Not only were fines issued to the company but also to the directors and employees of the company personally.

In the judgment1 of Justice Garling handed down on 27 June 2014, the Court fined South Penrith Sand & Soil Pty Ltd (SPSS), its owners and directors (Peter John Spiteri and Tienie Spiteri) and also Jason Roberts who was employed as the company scheduler.


In early 2010, two SPSS trucks were involved in major road accidents, one on the M4 Motorway and the other on the M7 Motorway. As a consequence of those accidents the Roads and Maritime Services NSW (RMS) commenced an investigation into the business practices of the company. This investigation centred on fatigue management, reasonable working hours and the business practices in this area generally.

The investigation uncovered that there were no systems or practices in place addressing fatigue management for the Company’s drivers nor practices regulating driving hours by reference to the reasonable driving hours prescribed by law. It appeared that the company (who primarily transported quarry products) scheduled jobs purely in response to commercial considerations, rather than taking into account safe working practices as required by the legislation.

Multiple Fines

Of particular interest in this case were the fines issued to Mr Roberts for breaches of section 50 of the Road Transport (General) Act 2005 (NSW) which sets out the duties of Schedulers to take all reasonable steps to ensure drivers do not drive while impaired by fatigue and/or in breach of their “work and rest hours option”.

Whilst the individual amounts of the fines to Mr Roberts paled in comparison to those issued to the Company and the directors, he was issued with separate fines for each breach identified during the investigation period as well as ordered to pay the costs of the prosecutor in relation to the proceeding brought against him.

The sting in the tail of such prosecutions which transport operators often fail to consider (apart from substantial costs orders) is the cumulative effect of fines which are often issued for each individual breach rather than for the behaviour as a whole. When considered together the sum of these fines can be substantial.

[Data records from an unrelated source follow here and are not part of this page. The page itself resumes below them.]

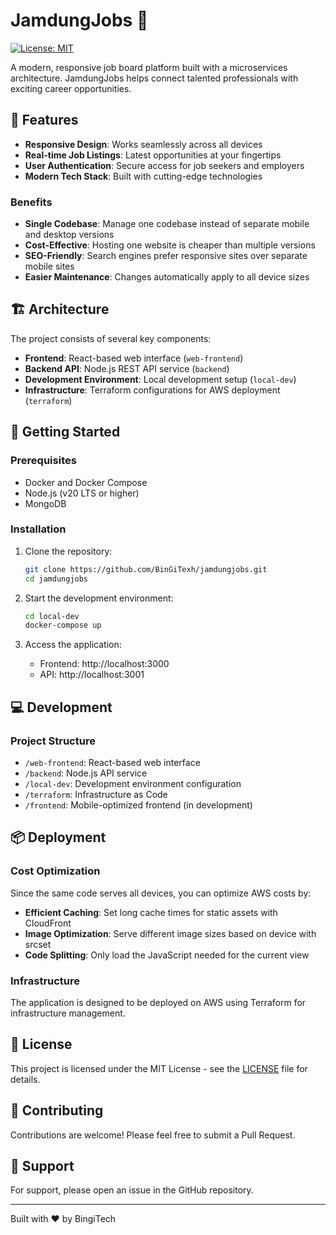 # JamdungJobs 🚀

[![License: MIT](https://img.shields.io/badge/License-MIT-yellow.svg)](https://opensource.org/licenses/MIT)

A modern, responsive job board platform built with a microservices architecture. JamdungJobs helps connect talented professionals with exciting career opportunities.

## 🌟 Features

- **Responsive Design**: Works seamlessly across all devices
- **Real-time Job Listings**: Latest opportunities at your fingertips
- **User Authentication**: Secure access for job seekers and employers
- **Modern Tech Stack**: Built with cutting-edge technologies

### Benefits

- **Single Codebase**: Manage one codebase instead of separate mobile and desktop versions
- **Cost-Effective**: Hosting one website is cheaper than multiple versions
- **SEO-Friendly**: Search engines prefer responsive sites over separate mobile sites
- **Easier Maintenance**: Changes automatically apply to all device sizes

## 🏗 Architecture

The project consists of several key components:

- **Frontend**: React-based web interface (`web-frontend`)
- **Backend API**: Node.js REST API service (`backend`)
- **Development Environment**: Local development setup (`local-dev`)
- **Infrastructure**: Terraform configurations for AWS deployment (`terraform`)

## 🚀 Getting Started

### Prerequisites

- Docker and Docker Compose
- Node.js (v20 LTS or higher)
- MongoDB

### Installation

1. Clone the repository:
   ```bash
   git clone https://github.com/BinGiTexh/jamdungjobs.git
   cd jamdungjobs
   ```

2. Start the development environment:
   ```bash
   cd local-dev
   docker-compose up
   ```

3. Access the application:
   - Frontend: http://localhost:3000
   - API: http://localhost:3001

## 💻 Development

### Project Structure

- `/web-frontend`: React-based web interface
- `/backend`: Node.js API service
- `/local-dev`: Development environment configuration
- `/terraform`: Infrastructure as Code
- `/frontend`: Mobile-optimized frontend (in development)

## 📦 Deployment

### Cost Optimization

Since the same code serves all devices, you can optimize AWS costs by:

- **Efficient Caching**: Set long cache times for static assets with CloudFront
- **Image Optimization**: Serve different image sizes based on device with srcset
- **Code Splitting**: Only load the JavaScript needed for the current view

### Infrastructure

The application is designed to be deployed on AWS using Terraform for infrastructure management.

## 📝 License

This project is licensed under the MIT License - see the [LICENSE](LICENSE) file for details.

## 🤝 Contributing

Contributions are welcome! Please feel free to submit a Pull Request.

## 🔧 Support

For support, please open an issue in the GitHub repository.

---
Built with ❤️ by BingiTech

In this instance, apart from costs orders, Garling J handed out:

  1. 8 fines to the company totalling $42,900;
  2. a total of 20 fines to the two directors totalling $40,800; and
  3. 12 fines to the Scheduler totalling $5,050

Fortunately, the conduct the subject of the charges spanned the period of just one month.

In handing down his decision, Justice Garling took account of several mitigating factors including the early adoption of guilty pleas by the defendants as well as steps taken by the company since the investigation to make the business compliant with its COR obligations.